Defendant’s claim in this appeal is directed at the propriety of the order granting the prosecutor’s exercise of a peremptory challenge under Code of Civil Procedure section 170.6. The basis for defendant’s challenge is the claimed violation of subdivision (p) of Penal Code section 1538.5. The challenge itself, however, arises under Code of Civil Procedure section 170.6. The exclusive means for seeking review of a ruling granting or denying a peremptory challenge under Code of Civil Procedure section 170.6 is a petition for writ of mandate under Code of Civil Procedure section 170.3, subdivision (d). (People v. Williams (1997) 16 Cal.4th 635, 652; People v. Brown (1993) 6 Cal.4th 322, 334; People v. Hull (1991) 1 Cal.4th 266, 275.) As the Hull court observed, albeit in the context of reviewing an order denying rather than granting a peremptory challenge under Code of Civil Procedure section 170.6, “... ‘The Legislature obviously opted for speedy review of a disqualification ruling, since permitting that ruling to be attacked later on appeal of the judgment could invalidate every ruling made by the trial court judge after the disqualification motion was denied [or, in this case, granted].’ [Citation.]” (People v. Hull, supra, at p. 270, citing People v. Jenkins (1987) 196 Cal.App.3d 394, 403-404.)

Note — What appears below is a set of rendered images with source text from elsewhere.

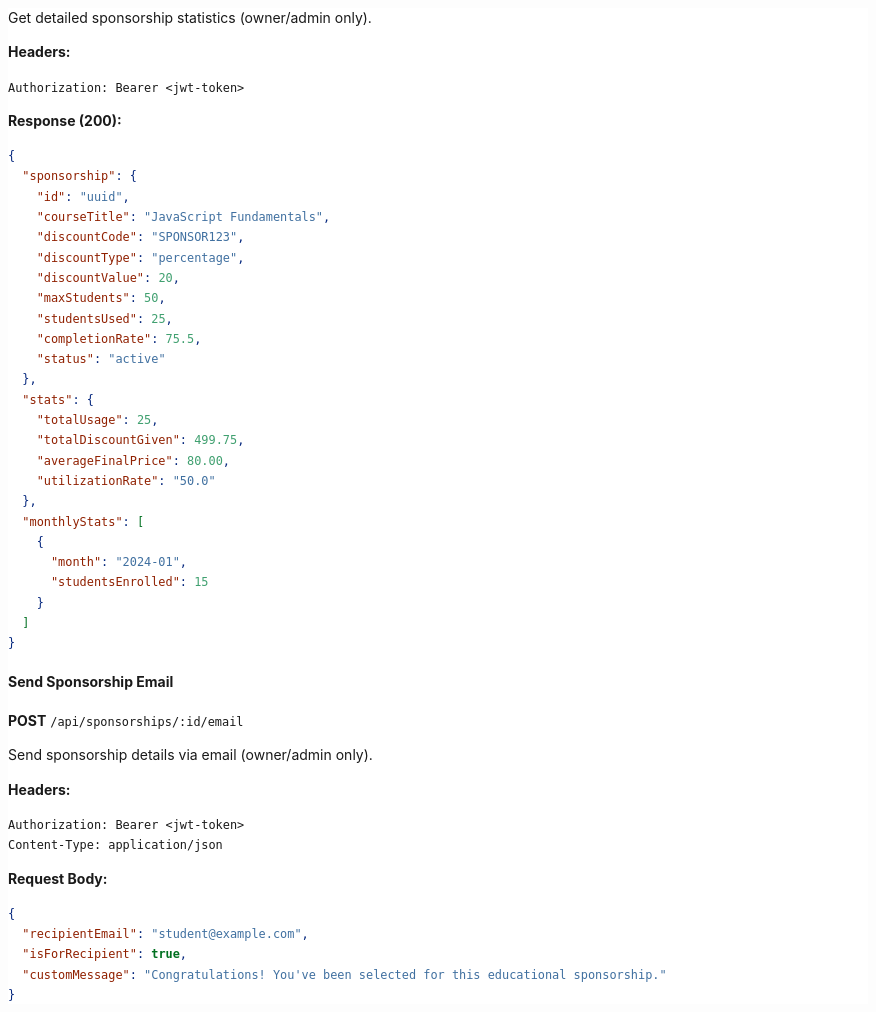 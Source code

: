 Get detailed sponsorship statistics (owner/admin only).

**Headers:**
```
Authorization: Bearer <jwt-token>
```

**Response (200):**
```json
{
  "sponsorship": {
    "id": "uuid",
    "courseTitle": "JavaScript Fundamentals",
    "discountCode": "SPONSOR123",
    "discountType": "percentage",
    "discountValue": 20,
    "maxStudents": 50,
    "studentsUsed": 25,
    "completionRate": 75.5,
    "status": "active"
  },
  "stats": {
    "totalUsage": 25,
    "totalDiscountGiven": 499.75,
    "averageFinalPrice": 80.00,
    "utilizationRate": "50.0"
  },
  "monthlyStats": [
    {
      "month": "2024-01",
      "studentsEnrolled": 15
    }
  ]
}
```

#### Send Sponsorship Email
**POST** `/api/sponsorships/:id/email`

Send sponsorship details via email (owner/admin only).

**Headers:**
```
Authorization: Bearer <jwt-token>
Content-Type: application/json
```

**Request Body:**
```json
{
  "recipientEmail": "student@example.com",
  "isForRecipient": true,
  "customMessage": "Congratulations! You've been selected for this educational sponsorship."
}
```
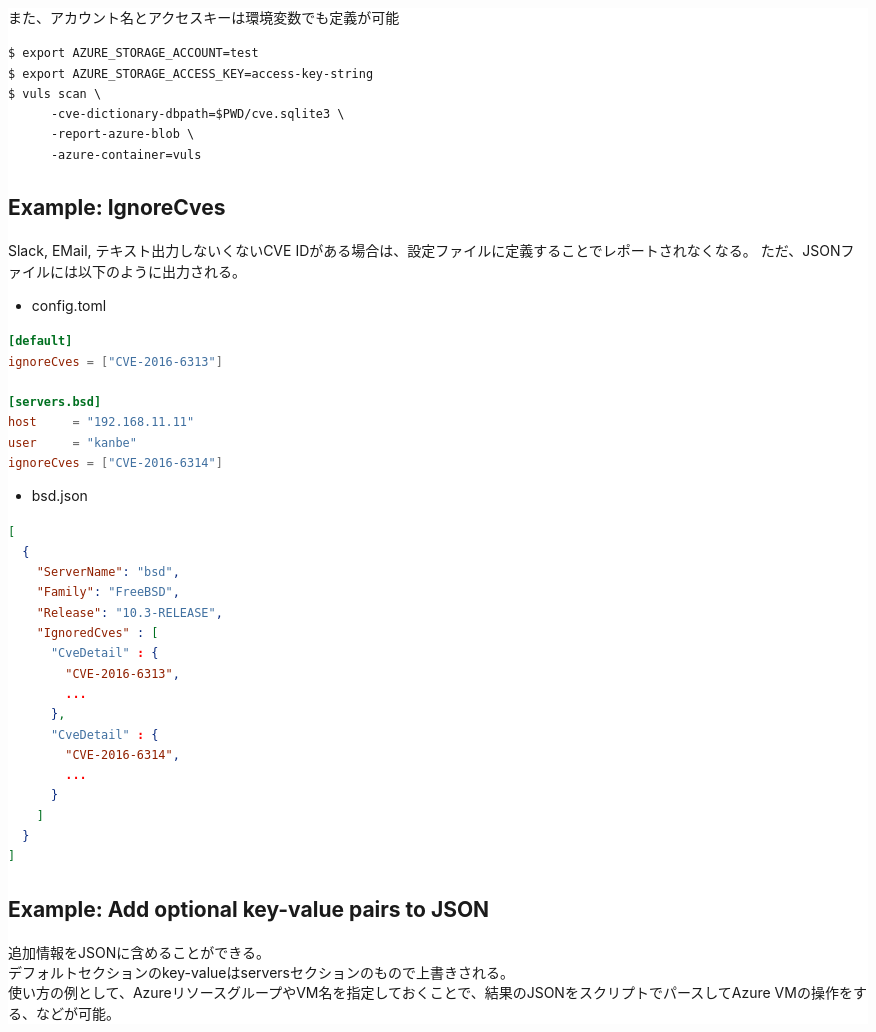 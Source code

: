また、アカウント名とアクセスキーは環境変数でも定義が可能
```
$ export AZURE_STORAGE_ACCOUNT=test
$ export AZURE_STORAGE_ACCESS_KEY=access-key-string
$ vuls scan \
      -cve-dictionary-dbpath=$PWD/cve.sqlite3 \
      -report-azure-blob \
      -azure-container=vuls
```

## Example: IgnoreCves

Slack, EMail, テキスト出力しないくないCVE IDがある場合は、設定ファイルに定義することでレポートされなくなる。
ただ、JSONファイルには以下のように出力される。

- config.toml
```toml
[default]
ignoreCves = ["CVE-2016-6313"]

[servers.bsd]
host     = "192.168.11.11"
user     = "kanbe"
ignoreCves = ["CVE-2016-6314"]
```

- bsd.json
```json
[
  {
    "ServerName": "bsd",
    "Family": "FreeBSD",
    "Release": "10.3-RELEASE",
    "IgnoredCves" : [
      "CveDetail" : {
        "CVE-2016-6313",
        ...
      },
      "CveDetail" : {
        "CVE-2016-6314",
        ...
      }
    ]
  }
]
```

## Example: Add optional key-value pairs to JSON

追加情報をJSONに含めることができる。  
デフォルトセクションのkey-valueはserversセクションのもので上書きされる。  
使い方の例として、AzureリソースグループやVM名を指定しておくことで、結果のJSONをスクリプトでパースしてAzure VMの操作をする、などが可能。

Defendant did not seek writ review of the trial court’s order granting the prosecutor’s peremptory challenge of Judge Sherman. Therefore, his claim is only cognizable on appeal as a due process challenge.

B. Due Process

A due process claim based on an assertion that the judgment was “procured before an adjudicator who was biased” is not foreclosed by failure to comply with Code of Civil Procedure section section 170.3, subdivision (d). (People v. Mayfield (1997) 14 Cal.4th 668, 811; People v. Brown, supra, 6 Cal.4th at p. 335.) Defendant does not raise such a claim in this appeal. Instead, defendant contends that the procedure in this case violated due process because it enabled the prosecutor to relitigate the suppression motion before a different judge. To support his claim, defendant cites People v. Gallegos (1997) 54 Cal.App.4th 252, 267-268, for the proposition that the relitigation provision in Penal Code section 1538.5, subdivision (j) comports with due process and therefore is constitutional only because the provision requires that the subsequent suppression motion be heard by the same judge who granted the original motion. We do not read Gallegos so narrowly.

The defendant in Gallegos challenged the constitutionality of the 1993 amendment to Penal Code section 1538.5 that added subdivision (j), the provision that permits a district attorney to refile charges after a defendant has successfully moved to suppress evidence. The defendant asserted that the statute violated the due process clauses of both the state and federal constitutions because it gave the prosecutor a second opportunity to relitigate a suppression motion but did not afford the defendant such an opportunity and, therefore, the procedure was inherently unfair. In rejecting the defendant’s claim, the Gallegos court noted that under both the federal and state constitutions a suppression hearing comports with the requirements of due process if the defendant has a full and fair opportunity to be heard on the claim. (People v. Gallegos, supra, 54 Cal.App.4th at pp. 264-265.) The court concluded that the defendant had been afforded such an opportunity because he had not been “restricted in what witnesses could be called or what evidence could be presented at the second hearing. [The defendant] could rely upon his earlier points and authorities, or was free to file supplemental points and authorities. [The defendant’s] motion was heard by the same judge who granted [the] earlier motion, as required by section 1538.5, subdivision (p). The same would be true as to defendants in general. [The defendant] received a full and complete hearing on his motion to suppress, which is all that due process requires.” (Id. at pp. 267-268, emphasis added.)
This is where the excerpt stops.